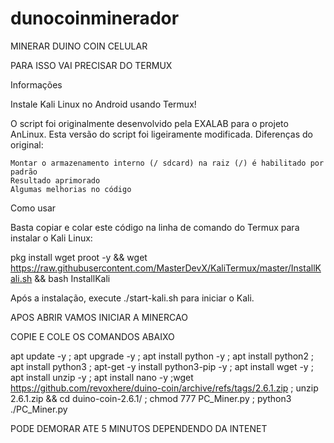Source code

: # dunocoinminerador
MINERAR DUINO COIN  CELULAR

PARA ISSO VAI PRECISAR DO TERMUX


Informações

Instale Kali Linux no Android usando Termux!

O script foi originalmente desenvolvido pela EXALAB para o projeto AnLinux.
Esta versão do script foi ligeiramente modificada.
Diferenças do original:

    Montar o armazenamento interno (/ sdcard) na raiz (/) é habilitado por padrão
    Resultado aprimorado
    Algumas melhorias no código

Como usar

Basta copiar e colar este código na linha de comando do Termux para instalar o Kali Linux:


pkg install wget proot -y && wget https://raw.githubusercontent.com/MasterDevX/KaliTermux/master/InstallKali.sh && bash InstallKali

Após a instalação, execute ./start-kali.sh para iniciar o Kali.

APOS ABRIR VAMOS INICIAR A MINERCAO 

COPIE E COLE OS COMANDOS ABAIXO


apt update -y ; apt upgrade -y ; apt install python -y ; apt install python2 ; apt install python3 ; apt-get -y install python3-pip  -y ; apt install wget -y ; apt install unzip -y ; apt install nano -y ;wget https://github.com/revoxhere/duino-coin/archive/refs/tags/2.6.1.zip ; unzip 2.6.1.zip && cd duino-coin-2.6.1/ ; chmod 777 PC_Miner.py ; python3 ./PC_Miner.py

PODE DEMORAR ATE 5 MINUTOS DEPENDENDO DA INTENET
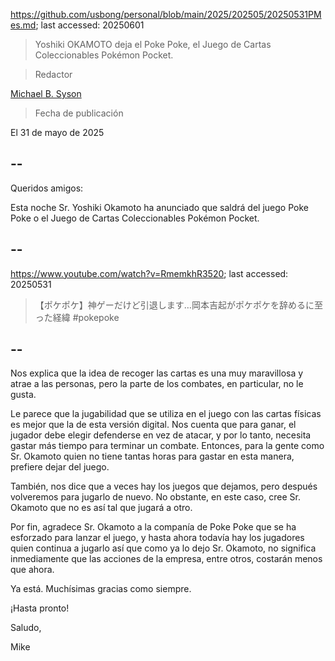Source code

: https://github.com/usbong/personal/blob/main/2025/202505/20250531PMes.md; last accessed: 20250601

> Yoshiki OKAMOTO deja el Poke Poke, el Juego de Cartas Coleccionables Pokémon Pocket. 

> Redactor

[Michael B. Syson](https://www.linkedin.com/in/michaelsyson/)

> Fecha de publicación

El 31 de mayo de 2025

## --

Queridos amigos:

Esta noche Sr. Yoshiki Okamoto ha anunciado que saldrá del juego Poke Poke o el Juego de Cartas Coleccionables Pokémon Pocket.

## --

https://www.youtube.com/watch?v=RmemkhR3520; last accessed: 20250531

> 【ポケポケ】神ゲーだけど引退します…岡本吉起がポケポケを辞めるに至った経緯 #pokepoke

## --

Nos explica que la idea de recoger las cartas es una muy maravillosa y atrae a las personas, pero la parte de los combates, en particular, no le gusta.

Le parece que la jugabilidad que se utiliza en el juego con las cartas físicas es mejor que la de esta versión digital. Nos cuenta que para ganar, el jugador debe elegir defenderse en vez de atacar, y por lo tanto, necesita gastar más tiempo para terminar un combate. Entonces, para la gente como Sr. Okamoto quien no tiene tantas horas para gastar en esta manera, prefiere dejar del juego. 

También, nos dice que a veces hay los juegos que dejamos, pero después volveremos para jugarlo de nuevo. No obstante, en este caso, cree Sr. Okamoto que no es así tal que jugará a otro.

Por fin, agradece Sr. Okamoto a la companía de Poke Poke que se ha esforzado para lanzar el juego, y hasta ahora todavía hay los jugadores quien continua a jugarlo así que como ya lo dejo Sr. Okamoto, no significa inmediamente que las acciones de la empresa, entre otros, costarán menos que ahora.

Ya está. Muchísimas gracias como siempre.

¡Hasta pronto!

Saludo,

Mike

--

**WHAT THE TASK ASKS:** Restate the entire listing word for word, excluding pictures.

**ANSWER BELOW:**
Source code

: # dunocoinminerador
MINERAR DUINO COIN  CELULAR

PARA ISSO VAI PRECISAR DO TERMUX


Informações

Instale Kali Linux no Android usando Termux!

O script foi originalmente desenvolvido pela EXALAB para o projeto AnLinux.
Esta versão do script foi ligeiramente modificada.
Diferenças do original:

    Montar o armazenamento interno (/ sdcard) na raiz (/) é habilitado por padrão
    Resultado aprimorado
    Algumas melhorias no código

Como usar

Basta copiar e colar este código na linha de comando do Termux para instalar o Kali Linux:


pkg install wget proot -y && wget https://raw.githubusercontent.com/MasterDevX/KaliTermux/master/InstallKali.sh && bash InstallKali

Após a instalação, execute ./start-kali.sh para iniciar o Kali.

APOS ABRIR VAMOS INICIAR A MINERCAO 

COPIE E COLE OS COMANDOS ABAIXO


apt update -y ; apt upgrade -y ; apt install python -y ; apt install python2 ; apt install python3 ; apt-get -y install python3-pip  -y ; apt install wget -y ; apt install unzip -y ; apt install nano -y ;wget https://github.com/revoxhere/duino-coin/archive/refs/tags/2.6.1.zip ; unzip 2.6.1.zip && cd duino-coin-2.6.1/ ; chmod 777 PC_Miner.py ; python3 ./PC_Miner.py

PODE DEMORAR ATE 5 MINUTOS DEPENDENDO DA INTENET
Source code

: https://github.com/usbong/personal/blob/main/2025/202505/20250531PMes.md; last accessed: 20250601

> Yoshiki OKAMOTO deja el Poke Poke, el Juego de Cartas Coleccionables Pokémon Pocket. 

> Redactor

[Michael B. Syson](https://www.linkedin.com/in/michaelsyson/)

> Fecha de publicación

El 31 de mayo de 2025

## --

Queridos amigos:

Esta noche Sr. Yoshiki Okamoto ha anunciado que saldrá del juego Poke Poke o el Juego de Cartas Coleccionables Pokémon Pocket.

## --

https://www.youtube.com/watch?v=RmemkhR3520; last accessed: 20250531

> 【ポケポケ】神ゲーだけど引退します…岡本吉起がポケポケを辞めるに至った経緯 #pokepoke

## --

Nos explica que la idea de recoger las cartas es una muy maravillosa y atrae a las personas, pero la parte de los combates, en particular, no le gusta.

Le parece que la jugabilidad que se utiliza en el juego con las cartas físicas es mejor que la de esta versión digital. Nos cuenta que para ganar, el jugador debe elegir defenderse en vez de atacar, y por lo tanto, necesita gastar más tiempo para terminar un combate. Entonces, para la gente como Sr. Okamoto quien no tiene tantas horas para gastar en esta manera, prefiere dejar del juego. 

También, nos dice que a veces hay los juegos que dejamos, pero después volveremos para jugarlo de nuevo. No obstante, en este caso, cree Sr. Okamoto que no es así tal que jugará a otro.

Por fin, agradece Sr. Okamoto a la companía de Poke Poke que se ha esforzado para lanzar el juego, y hasta ahora todavía hay los jugadores quien continua a jugarlo así que como ya lo dejo Sr. Okamoto, no significa inmediamente que las acciones de la empresa, entre otros, costarán menos que ahora.

Ya está. Muchísimas gracias como siempre.

¡Hasta pronto!

Saludo,

Mike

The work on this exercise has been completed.